### THE TASK
Gather all lines in the records below that include the word "problems".

━━━ DATA TO EXAMINE ━━━

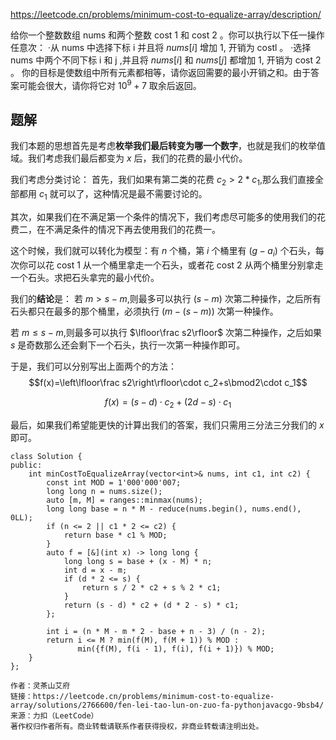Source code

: https://leetcode.cn/problems/minimum-cost-to-equalize-array/description/

给你一个整数数组 nums 和两个整数 cost 1 和 cost 2 。你可以执行以下任一操作任意次：
·从 nums 中选择下标 i 并且将 $nums[i]$ 增加 1, 开销为 costl 。
·选择 nums 中两个不同下标 i 和 j ,并且将 $nums[i]$ 和 $nums[j]$ 都增加 1, 开销为 cost 2 。
你的目标是使数组中所有元素都相等，请你返回需要的最小开销之和。由于答案可能会很大，请你将它对 $10^{9}+7$ 取余后返回。


## 题解
我们本题的思想首先是考虑**枚举我们最后转变为哪一个数字**，也就是我们的枚举值域。我们考虑我们最后都变为 $x$ 后，我们的花费的最小代价。

我们考虑分类讨论：
首先，我们如果有第二类的花费 $c_{2}>2*c_{1}$,那么我们直接全部都用 $c_{1}$ 就可以了，这种情况是最不需要讨论的。

其次，如果我们在不满足第一个条件的情况下，我们考虑尽可能多的使用我们的花费二，在不满足条件的情况下再去使用我们的花费一。

这个时候，我们就可以转化为模型：有 $n$ 个桶，第 $i$ 个桶里有 $(g-a_i)$ 个石头，每次你可以花 cost 1 从一个桶里拿走一个石头，或者花 cost 2 从两个桶里分别拿走一个石头。求把石头拿完的最小代价。

我们的**结论**是：
若 $m>s-m$,则最多可以执行 $(s-m)$ 次第二种操作，之后所有石头都只在最多的那个桶里，必须执行 $(m-(s-m))$ 次第一种操作。

若 $m\leq s-m$,则最多可以执行 $\lfloor\frac s2\rfloor$ 次第二种操作，之后如果 $s$ 是奇数那么还会剩下一个石头，执行一次第一种操作即可。

于是，我们可以分别写出上面两个的方法：
$$f(x)=\left\lfloor\frac s2\right\rfloor\cdot c_2+s\bmod2\cdot c_1$$

$$f(x)=(s-d)\cdot c_2+(2d-s)\cdot c_1$$

最后，如果我们希望能更快的计算出我们的答案，我们只需用三分法三分我们的 $x$ 即可。

```
class Solution {
public:
    int minCostToEqualizeArray(vector<int>& nums, int c1, int c2) {
        const int MOD = 1'000'000'007;
        long long n = nums.size();
        auto [m, M] = ranges::minmax(nums);
        long long base = n * M - reduce(nums.begin(), nums.end(), 0LL);
        if (n <= 2 || c1 * 2 <= c2) {
            return base * c1 % MOD;
        }
        auto f = [&](int x) -> long long {
            long long s = base + (x - M) * n;
            int d = x - m;
            if (d * 2 <= s) {
                return s / 2 * c2 + s % 2 * c1;
            }
            return (s - d) * c2 + (d * 2 - s) * c1;
        };

        int i = (n * M - m * 2 - base + n - 3) / (n - 2);
        return i <= M ? min(f(M), f(M + 1)) % MOD :
               min({f(M), f(i - 1), f(i), f(i + 1)}) % MOD;
    }
};

作者：灵茶山艾府
链接：https://leetcode.cn/problems/minimum-cost-to-equalize-array/solutions/2766600/fen-lei-tao-lun-on-zuo-fa-pythonjavacgo-9bsb4/
来源：力扣（LeetCode）
著作权归作者所有。商业转载请联系作者获得授权，非商业转载请注明出处。
```
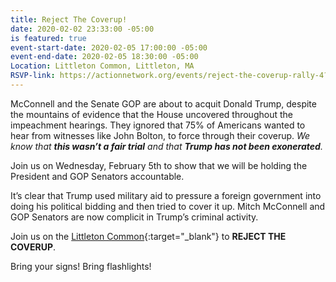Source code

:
 ```yaml
---
title: Reject The Coverup!
date: 2020-02-02 23:33:00 -05:00
is featured: true
event-start-date: 2020-02-05 17:00:00 -05:00
event-end-date: 2020-02-05 18:30:00 -05:00
Location: Littleton Common, Littleton, MA
RSVP-link: https://actionnetwork.org/events/reject-the-coverup-rally-4?source=direct_link&
---
```


McConnell and the Senate GOP are about to acquit Donald Trump, despite the mountains of evidence that the House uncovered throughout the impeachment hearings. They ignored that 75% of Americans wanted to hear from witnesses like John Bolton, to force through their coverup. *We know that **this wasn’t a fair trial** and that **Trump has not been exonerated**.*

Join us on Wednesday, February 5th to show that we will be holding the President and GOP Senators accountable.

It’s clear that Trump used military aid to pressure a foreign government into doing his political bidding and then tried to cover it up. Mitch McConnell and GOP Senators are now complicit in Trump’s criminal activity.

Join us on the [Littleton Common](https://www.google.com/maps/place/Littleton\+Common,\+Littleton,\+MA\+01460/@42.5342556,-71.5072573,13z/data=!3m1!4b1!4m5!3m4!1s0x89e396652c7fee6b:0xedd41f26764f132!8m2!3d42.5464502!4d-71.4728765){:target="_blank"} to **REJECT THE COVERUP**.

Bring your signs!  Bring flashlights!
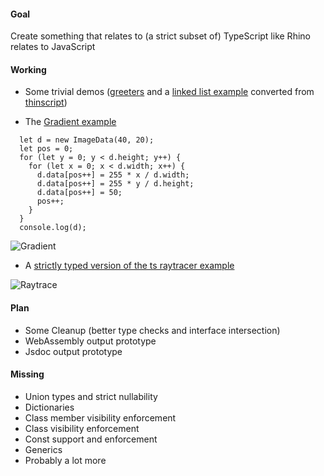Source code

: 
#### Goal

Create something that relates to (a strict subset of) TypeScript like Rhino relates to JavaScript

#### Working

- Some trivial demos ([greeters](https://github.com/stefanhaustein/typo/blob/master/src/main/resources/greeter2.ts) and a [linked list example](https://github.com/stefanhaustein/typo/blob/master/src/main/resources/thindemo.thin) converted from [thinscript](https://github.com/evanw/thinscript))

- The [Gradient example](https://github.com/stefanhaustein/typo/blob/master/src/main/resources/gradient.ts)
```
  let d = new ImageData(40, 20);
  let pos = 0;
  for (let y = 0; y < d.height; y++) {
    for (let x = 0; x < d.width; x++) {
      d.data[pos++] = 255 * x / d.width;
      d.data[pos++] = 255 * y / d.height;
      d.data[pos++] = 50;
      pos++;
    }
  }
  console.log(d);
```
![Gradient](http://i.imgur.com/4iC0tS2.png)

- A [strictly typed version of the ts raytracer example](https://github.com/stefanhaustein/typo/blob/master/src/main/resources/raytracer.ts)

![Raytrace](http://i.imgur.com/q16umjd.png)


#### Plan

- Some Cleanup (better type checks and interface intersection)
- WebAssembly output prototype
- Jsdoc output prototype

#### Missing

- Union types and strict nullability
- Dictionaries
- Class member visibility enforcement
- Class visibility enforcement
- Const support and enforcement 
- Generics
- Probably a lot more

━━━

### REPLY
: https://leetcode.cn/problems/minimum-cost-to-equalize-array/description/
链接：https://leetcode.cn/problems/minimum-cost-to-equalize-array/solutions/2766600/fen-lei-tao-lun-on-zuo-fa-pythonjavacgo-9bsb4/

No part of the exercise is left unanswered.